Sozinha, a deusa chinesa Nu Wa começou a moldar o homem e a mulher em barro. Em seguida, soprou vida dentro dos moldes e a humanidade começou a se formar.
A questão da tardia criação do homem no universo da Mitologia me remeteu ao "Mito do Cuidado Essencial", de Higino, escravo egípcio de César Augusto, depois diretor da Biblioteca Palatina em Roma e falecido no ano 10 DC
ResponderExcluirConta o Mito:
Certo dia, ao atravessar um rio, Cuidado viu um pedaço de barro. Logo teve uma idéia inspirada. Tomou um pouco do barro e começou a dar-lhe forma. Enquanto contemplava o que havia feito, apareceu Júpiter.
Cuidado pediu-lhe que soprasse espírito nele. O que Júpiter fez de bom grado.
Quando, porém, Cuidado quis dar um nome à criatura que havia moldado, Júpiter o proibiu. Exigiu que fosse imposto o seu nome.
Enquanto Júpiter e Cuidado discutiam, surgiu, de repente, a Terra. Quis também ela conferir o seu nome à criatura, pois fora feita de barro, material do corpo da Terra. Originou-se então uma discussão generalizada.

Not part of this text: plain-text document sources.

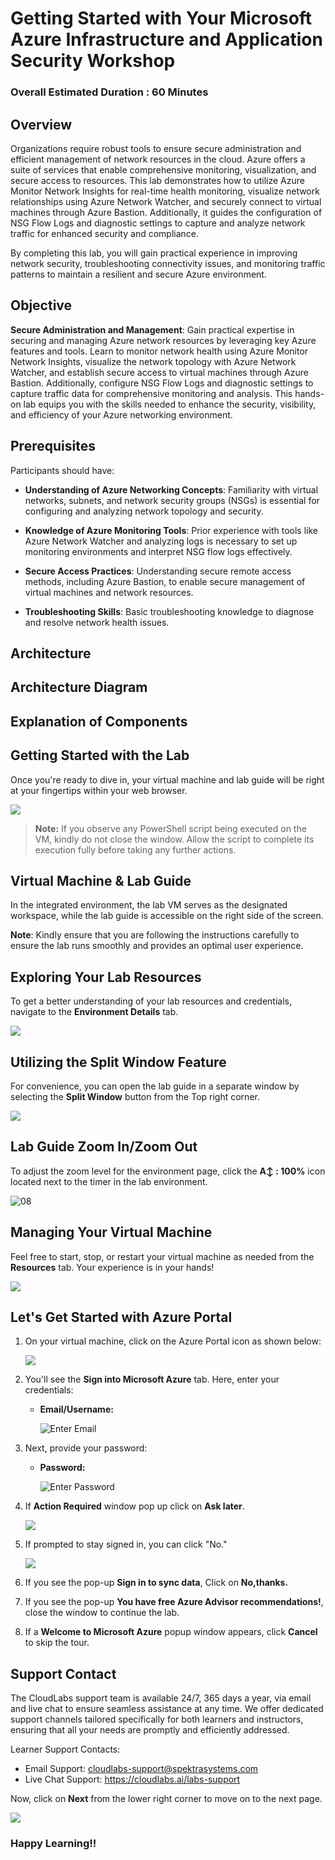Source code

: # Getting Started with Your Microsoft Azure Infrastructure and Application Security Workshop

### Overall Estimated Duration : 60 Minutes

## Overview 

Organizations require robust tools to ensure secure administration and efficient management of network resources in the cloud. Azure offers a suite of services that enable comprehensive monitoring, visualization, and secure access to resources. This lab demonstrates how to utilize Azure Monitor Network Insights for real-time health monitoring, visualize network relationships using Azure Network Watcher, and securely connect to virtual machines through Azure Bastion. Additionally, it guides the configuration of NSG Flow Logs and diagnostic settings to capture and analyze network traffic for enhanced security and compliance.  

By completing this lab, you will gain practical experience in improving network security, troubleshooting connectivity issues, and monitoring traffic patterns to maintain a resilient and secure Azure environment.

## Objective  

**Secure Administration and Management**: Gain practical expertise in securing and managing Azure network resources by leveraging key Azure features and tools. Learn to monitor network health using Azure Monitor Network Insights, visualize the network topology with Azure Network Watcher, and establish secure access to virtual machines through Azure Bastion. Additionally, configure NSG Flow Logs and diagnostic settings to capture traffic data for comprehensive monitoring and analysis. This hands-on lab equips you with the skills needed to enhance the security, visibility, and efficiency of your Azure networking environment.

## Prerequisites

Participants should have: 

- **Understanding of Azure Networking Concepts**: Familiarity with virtual networks, subnets, and network security groups (NSGs) is essential for configuring and analyzing network topology and security.  

- **Knowledge of Azure Monitoring Tools**: Prior experience with tools like Azure Network Watcher and analyzing logs is necessary to set up monitoring environments and interpret NSG flow logs effectively.  

- **Secure Access Practices**: Understanding secure remote access methods, including Azure Bastion, to enable secure management of virtual machines and network resources.  

- **Troubleshooting Skills**: Basic troubleshooting knowledge to diagnose and resolve network health issues.

## Architecture



## Architecture Diagram 



## Explanation of Components


## Getting Started with the Lab 

Once you're ready to dive in, your virtual machine and lab guide will be right at your fingertips within your web browser.

![](./images/GS6.png) 

>**Note:** If you observe any PowerShell script being executed on the VM, kindly do not close the window. Allow the script to complete its execution fully before taking any further actions.

## Virtual Machine & Lab Guide

In the integrated environment, the lab VM serves as the designated workspace, while the lab guide is accessible on the right side of the screen.

**Note**: Kindly ensure that you are following the instructions carefully to ensure the lab runs smoothly and provides an optimal user experience.

## Exploring Your Lab Resources

To get a better understanding of your lab resources and credentials, navigate to the **Environment Details** tab.

![](./images/GS17.png)
   
## Utilizing the Split Window Feature
 
For convenience, you can open the lab guide in a separate window by selecting the **Split Window** button from the Top right corner.
 
![](./images/GS8.png)

## Lab Guide Zoom In/Zoom Out
 
To adjust the zoom level for the environment page, click the **A↕ : 100%** icon located next to the timer in the lab environment. 

![08](./images/zoom.png)  

## Managing Your Virtual Machine

Feel free to start, stop, or restart your virtual machine as needed from the **Resources** tab. Your experience is in your hands!

![](./images/GS5.png)
  
## Let's Get Started with Azure Portal

1. On your virtual machine, click on the Azure Portal icon as shown below:

   ![](./images/GS1.png)
   
1. You'll see the **Sign into Microsoft Azure** tab. Here, enter your credentials:
 
   - **Email/Username:** <inject key="AzureAdUserEmail"></inject>
 
      ![](./images/GS2.png "Enter Email")

1. Next, provide your password:
 
   - **Password:** <inject key="AzureAdUserPassword"></inject>
 
      ![](./images/GS3.png "Enter Password")

1. If **Action Required** window pop up click on **Ask later**. 

    ![](./images/imagescre.png)
 
1. If prompted to stay signed in, you can click "No." 

    ![](./images/GS9.png)

1. If you see the pop-up **Sign in to sync data**, Click on **No,thanks.** 

1. If you see the pop-up **You have free Azure Advisor recommendations!**, close the window to continue the lab.

1. If a **Welcome to Microsoft Azure** popup window appears, click **Cancel** to skip the tour.

## Support Contact
 
The CloudLabs support team is available 24/7, 365 days a year, via email and live chat to ensure seamless assistance at any time. We offer dedicated support channels tailored specifically for both learners and instructors, ensuring that all your needs are promptly and efficiently addressed.

Learner Support Contacts:
- Email Support: cloudlabs-support@spektrasystems.com
- Live Chat Support: https://cloudlabs.ai/labs-support

Now, click on **Next** from the lower right corner to move on to the next page. 

![](./images/next.png)

### Happy Learning!!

De comum acordo pediram a Saturno que funcionasse como árbitro. Este tomou a seguinte decisão que pareceu justa:
Você, Júpiter, deu-lhe o espírito; receberá, pois, de volta este espírito por ocasião da morte dessa criatura.
Você, Terra, deu-lhe o corpo; receberá, portanto, também de volta o seu corpo quando essa criatura morrer.

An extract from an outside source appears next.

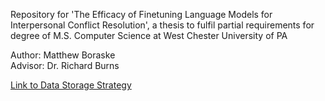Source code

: Repository for 'The Efficacy of Finetuning Language Models for Interpersonal Conflict Resolution', a thesis to fulfil partial requirements for degree of M.S. Computer Science at West Chester University of PA

Author: Matthew Boraske </br>
Advisor: Dr. Richard Burns

[Link to Data Storage Strategy](https://docs.google.com/drawings/d/1gQ8-Cmfn-lOIvrU8t7EAQwNiZW0m1ww6E7qTKuc8omg/edit?usp=sharing)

Mas como Você, Cuidado, foi quem, por primeiro, moldou a criatura, ficará sob seus cuidados enquanto ela viver.
E uma vez que entre vocês há acalorada discussão acerca do nome, decido eu: esta criatura será chamada Homem, isto é, feita de húmus, que significa terra fértil.

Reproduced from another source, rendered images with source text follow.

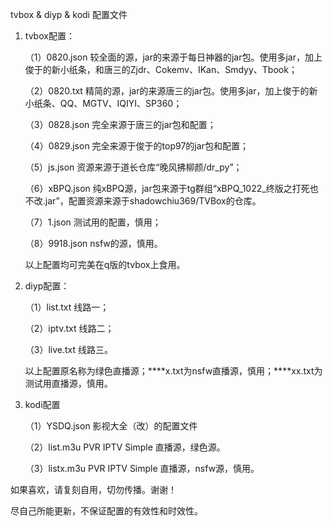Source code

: tvbox & diyp & kodi 配置文件
1. tvbox配置：
   
   （1）0820.json  较全面的源，jar的来源于每日神器的jar包。使用多jar，加上俊于的新小纸条，和唐三的Zjdr、Cokemv、IKan、Smdyy、Tbook；
   
   （2）0820.txt  精简的源，jar的来源唐三的jar包。使用多jar，加上俊于的新小纸条、QQ、MGTV、IQIYI、SP360；
   
   （3）0828.json  完全来源于唐三的jar包和配置；
   
   （4）0829.json  完全来源于俊于的top97的jar包和配置；
   
   （5）js.json  资源来源于道长仓库“晚风拂柳颜/dr_py”；
   
   （6）xBPQ.json  纯xBPQ源，jar包来源于tg群组“xBPQ_1022_终版之打死也不改.jar”，配置资源来源于shadowchiu369/TVBox的仓库。
   
   （7）1.json  测试用的配置，慎用；
   
   （8）9918.json  nsfw的源，慎用。
   
   以上配置均可完美在q版的tvbox上食用。
2. diyp配置：

   （1）list.txt  线路一；
   
   （2）iptv.txt  线路二；
   
   （3）live.txt  线路三。
   
   以上配置原名称为绿色直播源；****x.txt为nsfw直播源，慎用；****xx.txt为测试用直播源，慎用。
3. kodi配置

   （1）YSDQ.json  影视大全（改）的配置文件
   
   （2）list.m3u  PVR IPTV Simple 直播源，绿色源。
   
   （3）listx.m3u  PVR IPTV Simple 直播源，nsfw源，慎用。

如果喜欢，请复刻自用，切勿传播。谢谢！

尽自己所能更新，不保证配置的有效性和时效性。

A lembrança desse mito me veio a mente porque, em postagem anterior, foi citado o nome do filósofo e teólogo, Leonardo Boff, autor do livro "Saber Cuidar" (Editora Vozes).
Como em diversos momentos desse blog tenho percebido a preocupação com a crise civilizatória desse século XXI, tomo a liberdade de transcrever as palavras do próprio Boff:
"A crise generalizada que afeta a humanidade se revela pelo descuido e pela falta de cuidado com que se tratam realidades importantes da vida: a natureza, os milhões e milhões de crianças condenadas a trabalhar como adultos, os aposentados, os idosos, a alimentação básica, a saúde pública e a educação mínima. A crise é civilizatória. Para sair dessa crise precisamos de uma nova ética. Ela deve nascer de algo essencial no ser humano. A essência humana, assim o viu a ancestral sabedoria dos mitos, reside mais no cuidado do que na razão e na vontade. É próprio do ser humano colocar cuidado em tudo que faz. Se não coloca cuidado, as coisas se desmantelam e desaparecem."
O livro "Saber Cuidar" tem como subtítulos: "Ética do Humano - Compaixão pela Terra"
É impressionante até onde mitos milenares podem nos levar à uma reavaliação.
ao escrever esse post, tb lembrei dessa FÁBULA-MITO de Boff. sim... ele chama de "fábula-mito", provavelmente, pela personalização do Cuidado.